Danza e creatività come possono
curare il mondo dalla violenza e creare un mondo di pace dal basso?
Io credo che la danza sia un linguaggio che
crea una sorta di substrato comune. Ci porta verso l’essenza delle cose, ad un
livello in cui ci muoviamo utilizzando tutto il nostro essere e non solo la
parte logico-razionale. Ci porta ad essere centrati su noi stessi (con il corpo
e con la mente) e questo ci permette di entrare in relazione con l’altro e con
l’ambiente senza cadere perché abbiamo perso l’equilibrio. Ci aiuta a
sperimentare che essere parte di un gruppo non significa perdersi, e che
lasciar entrare le persone in un gruppo non vuol dire confondersi e non avere
più una propria identità culturale. Penso che questa prospettiva possa aiutare
a vedere la diversità come una risorsa e non un pericolo da cui difendersi. Non
so se arriveremo mai a cambiare il mondo, ma credo che se questo approccio si
diffondesse tra le persone, i gruppi, le comunità, potrebbe davvero dare un
grande contributo per la creazione di un mondo di pace che prenda vita dal
basso.
Noi, intanto, continuiamo a viaggiare, a conoscere
persone che lavorano in maniera simile alla nostra e a scambiare con loro idee
ed esperienze. Perché sono le piccole cose che possono portare a grandi
cambiamenti… e poi da qualche parte bisogna pur cominciare!


Vittoria La Costa
Psicologa, Psicoterapeuta, Dottoressa in Lettere; Danza
Movimento Terapeuta e Supervisore APID; Art Psychoterapist (Goldsmiths’

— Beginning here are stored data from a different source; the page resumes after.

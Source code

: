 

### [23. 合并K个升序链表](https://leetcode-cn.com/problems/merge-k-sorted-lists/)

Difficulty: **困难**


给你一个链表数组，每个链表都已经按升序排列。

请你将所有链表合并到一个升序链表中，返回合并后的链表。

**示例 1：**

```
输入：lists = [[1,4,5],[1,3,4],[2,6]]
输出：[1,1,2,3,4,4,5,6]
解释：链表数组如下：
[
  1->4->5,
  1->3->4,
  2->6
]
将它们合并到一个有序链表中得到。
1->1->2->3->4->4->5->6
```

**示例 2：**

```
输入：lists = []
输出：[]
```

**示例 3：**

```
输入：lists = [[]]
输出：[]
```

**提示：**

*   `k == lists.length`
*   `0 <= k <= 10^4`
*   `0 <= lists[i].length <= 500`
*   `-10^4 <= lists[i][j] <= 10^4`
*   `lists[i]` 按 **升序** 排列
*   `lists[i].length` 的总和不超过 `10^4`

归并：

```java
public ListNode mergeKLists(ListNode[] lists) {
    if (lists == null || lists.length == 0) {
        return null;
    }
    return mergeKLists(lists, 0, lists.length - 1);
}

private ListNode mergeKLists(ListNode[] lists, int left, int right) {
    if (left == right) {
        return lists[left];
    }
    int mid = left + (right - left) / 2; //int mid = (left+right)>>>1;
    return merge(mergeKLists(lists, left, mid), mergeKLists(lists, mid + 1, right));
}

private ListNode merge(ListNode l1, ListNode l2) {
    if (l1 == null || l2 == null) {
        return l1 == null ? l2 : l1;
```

College, University of London).
Presidente di “La Mia Misura ASD”, fondatrice e coreografa
della Compagnia della Mia Misura, progetto di Teatro Danza sull’inclusione
sociale.
Da oltre vent’anni conduce gruppi di Danza Movimento Terapia
con persone disabili e gruppi di Ginnastica Dolce con persone anziane. Si
occupa anche di aggiornamento per operatori culturali, sportivi e sociali,
collaborando con diverse associazioni a livello locale, nazionale ed europeo.